Skip to content

42pde-bakk/DSLR

Repository files navigation

DSLR

Subject created by the 42AI association. Discover Data Science in the projects where you re-constitute Poudlard’s Sorting Hat. Warning: this is not a subject on cameras.

Project status: pde-bakk's 42 dslr Score

Setup

git clone https://github.com/pde-bakk/DSLR.git && cd DSLR

pip3 install -r requirements.txt

V.1 Data Analysis

This program displays information about all numerical features of the provided dataset.

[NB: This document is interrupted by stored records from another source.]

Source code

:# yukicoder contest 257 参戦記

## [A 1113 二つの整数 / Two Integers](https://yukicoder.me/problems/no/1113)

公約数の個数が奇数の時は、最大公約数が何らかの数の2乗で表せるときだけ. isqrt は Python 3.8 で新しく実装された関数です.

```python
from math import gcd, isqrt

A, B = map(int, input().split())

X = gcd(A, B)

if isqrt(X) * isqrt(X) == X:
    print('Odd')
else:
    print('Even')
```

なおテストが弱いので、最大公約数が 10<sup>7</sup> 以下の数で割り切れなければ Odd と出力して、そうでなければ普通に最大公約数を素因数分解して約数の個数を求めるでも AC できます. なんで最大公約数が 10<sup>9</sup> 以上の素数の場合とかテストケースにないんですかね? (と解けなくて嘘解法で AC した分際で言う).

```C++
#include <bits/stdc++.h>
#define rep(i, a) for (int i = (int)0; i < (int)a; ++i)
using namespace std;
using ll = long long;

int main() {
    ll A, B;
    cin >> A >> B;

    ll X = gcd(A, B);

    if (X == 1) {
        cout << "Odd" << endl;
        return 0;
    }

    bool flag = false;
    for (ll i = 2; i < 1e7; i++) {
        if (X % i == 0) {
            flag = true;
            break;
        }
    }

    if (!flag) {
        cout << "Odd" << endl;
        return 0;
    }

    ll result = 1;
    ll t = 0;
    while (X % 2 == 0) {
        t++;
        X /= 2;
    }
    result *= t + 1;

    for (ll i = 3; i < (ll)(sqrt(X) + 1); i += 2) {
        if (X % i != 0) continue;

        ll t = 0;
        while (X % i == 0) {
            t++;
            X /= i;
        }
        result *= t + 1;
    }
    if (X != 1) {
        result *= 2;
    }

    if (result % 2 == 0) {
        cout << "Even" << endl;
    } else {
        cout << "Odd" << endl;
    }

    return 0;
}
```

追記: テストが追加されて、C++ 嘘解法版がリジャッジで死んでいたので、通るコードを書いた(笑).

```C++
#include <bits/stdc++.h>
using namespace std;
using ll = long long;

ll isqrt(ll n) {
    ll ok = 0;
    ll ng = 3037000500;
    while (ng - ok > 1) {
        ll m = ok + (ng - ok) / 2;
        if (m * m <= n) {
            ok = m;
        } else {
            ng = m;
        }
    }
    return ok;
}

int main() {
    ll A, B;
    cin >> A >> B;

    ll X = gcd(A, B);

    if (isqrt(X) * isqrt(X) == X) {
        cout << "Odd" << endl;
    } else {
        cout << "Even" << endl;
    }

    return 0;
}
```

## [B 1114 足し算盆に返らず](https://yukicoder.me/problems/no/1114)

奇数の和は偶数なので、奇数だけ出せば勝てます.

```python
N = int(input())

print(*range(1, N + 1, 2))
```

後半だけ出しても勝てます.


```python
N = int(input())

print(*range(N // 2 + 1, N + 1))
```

python3 srcs/describe.py datasets/dataset_train.csv

V.2 Data Visualization

I created a set of scripts, each using a particular visualization method to answer a question. These scripts require datasets/dataset_train.csv as a parameter to be able to answer the questions.

V.2.1 Histogram

Which Hogwarts course has a homogenous score distribution between all four houses? python3 srcs/histogram.py datasets/dataset_train.csv

V.2.2 Scatter plot

What are the two features that are similar ? python3 srcs/scatter_plot.py datasets/dataset_train.csv

V.2.3 Pair plot

From this visualization, what features are you going to use for your logistic regression? python3 srcs/pair_plot.py datasets/dataset_train.csv

V.3 Logistic Regression

First off, train the models by running python3 srcs/logreg_train.py datasets/dataset_train.csv. This will generate a datasets/weights file which can then be used for the predictions.

Then, run the predictions with python3 srcs/logreg_predict.py datasets/dataset_test.csv datasets/weights. This will generate a file with all predictions in datasets/houses.csv.